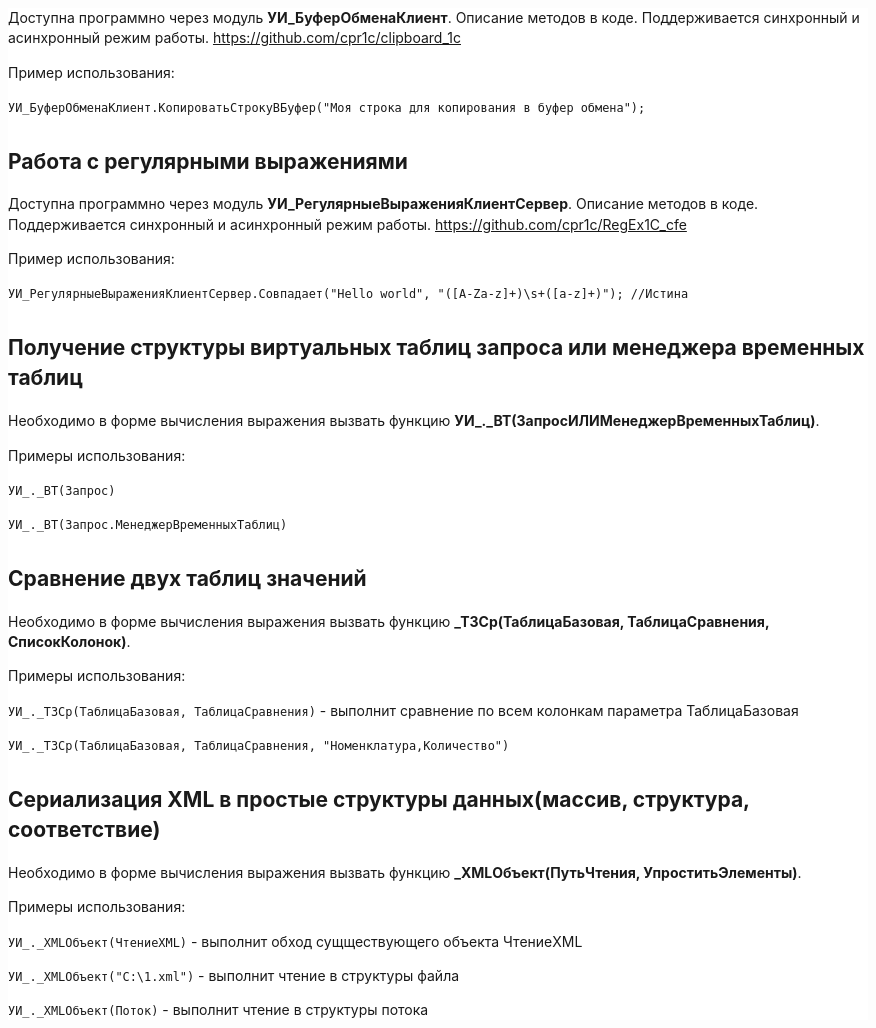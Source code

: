 Доступна программно через модуль **УИ_БуферОбменаКлиент**. Описание методов в коде. Поддерживается синхронный и асинхронный режим работы. https://github.com/cpr1c/clipboard_1c


Пример использования: 
```bsl
УИ_БуферОбменаКлиент.КопироватьСтрокуВБуфер("Моя строка для копирования в буфер обмена");
``` 

## Работа с регулярными выражениями

Доступна программно через модуль **УИ_РегулярныеВыраженияКлиентСервер**. Описание методов в коде. Поддерживается синхронный и асинхронный режим работы. https://github.com/cpr1c/RegEx1C_cfe


Пример использования: 
```bsl
УИ_РегулярныеВыраженияКлиентСервер.Совпадает("Hello world", "([A-Za-z]+)\s+([a-z]+)"); //Истина
``` 

 
## Получение структуры виртуальных таблиц запроса или менеджера временных таблиц

Необходимо в форме вычисления выражения вызвать функцию **УИ_._ВТ(ЗапросИЛИМенеджерВременныхТаблиц)**. 

Примеры использования: 

`УИ_._ВТ(Запрос)`

`УИ_._ВТ(Запрос.МенеджерВременныхТаблиц)`

## Сравнение двух таблиц значений

Необходимо в форме вычисления выражения вызвать функцию **_ТЗСр(ТаблицаБазовая, ТаблицаСравнения, СписокКолонок)**. 

Примеры использования: 

`УИ_._ТЗСр(ТаблицаБазовая, ТаблицаСравнения)` - выполнит сравнение по всем колонкам параметра ТаблицаБазовая

`УИ_._ТЗСр(ТаблицаБазовая, ТаблицаСравнения, "Номенклатура,Количество")`

## Сериализация XML в простые структуры данных(массив, структура, соответствие)

Необходимо в форме вычисления выражения вызвать функцию **_XMLОбъект(ПутьЧтения, УпроститьЭлементы)**. 

Примеры использования: 

`УИ_._XMLОбъект(ЧтениеXML)` - выполнит обход сущществующего объекта ЧтениеXML

`УИ_._XMLОбъект("C:\1.xml")` - выполнит чтение в структуры файла

`УИ_._XMLОбъект(Поток)` - выполнит чтение в структуры потока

·····

TASK GOAL:
Word for word, write out each line of the records, but leave the pictures behind.

ANSWER FOR THIS EXERCISE:
Source code

: Доступна программно через модуль **УИ_БуферОбменаКлиент**. Описание методов в коде. Поддерживается синхронный и асинхронный режим работы. https://github.com/cpr1c/clipboard_1c


Пример использования: 
```bsl
УИ_БуферОбменаКлиент.КопироватьСтрокуВБуфер("Моя строка для копирования в буфер обмена");
``` 

## Работа с регулярными выражениями

Доступна программно через модуль **УИ_РегулярныеВыраженияКлиентСервер**. Описание методов в коде. Поддерживается синхронный и асинхронный режим работы. https://github.com/cpr1c/RegEx1C_cfe


Пример использования: 
```bsl
УИ_РегулярныеВыраженияКлиентСервер.Совпадает("Hello world", "([A-Za-z]+)\s+([a-z]+)"); //Истина
``` 

 
## Получение структуры виртуальных таблиц запроса или менеджера временных таблиц

Необходимо в форме вычисления выражения вызвать функцию **УИ_._ВТ(ЗапросИЛИМенеджерВременныхТаблиц)**. 

Примеры использования: 

`УИ_._ВТ(Запрос)`

`УИ_._ВТ(Запрос.МенеджерВременныхТаблиц)`

## Сравнение двух таблиц значений

Необходимо в форме вычисления выражения вызвать функцию **_ТЗСр(ТаблицаБазовая, ТаблицаСравнения, СписокКолонок)**. 

Примеры использования: 

`УИ_._ТЗСр(ТаблицаБазовая, ТаблицаСравнения)` - выполнит сравнение по всем колонкам параметра ТаблицаБазовая

`УИ_._ТЗСр(ТаблицаБазовая, ТаблицаСравнения, "Номенклатура,Количество")`

## Сериализация XML в простые структуры данных(массив, структура, соответствие)

Необходимо в форме вычисления выражения вызвать функцию **_XMLОбъект(ПутьЧтения, УпроститьЭлементы)**. 

Примеры использования: 

`УИ_._XMLОбъект(ЧтениеXML)` - выполнит обход сущществующего объекта ЧтениеXML

`УИ_._XMLОбъект("C:\1.xml")` - выполнит чтение в структуры файла

`УИ_._XMLОбъект(Поток)` - выполнит чтение в структуры потока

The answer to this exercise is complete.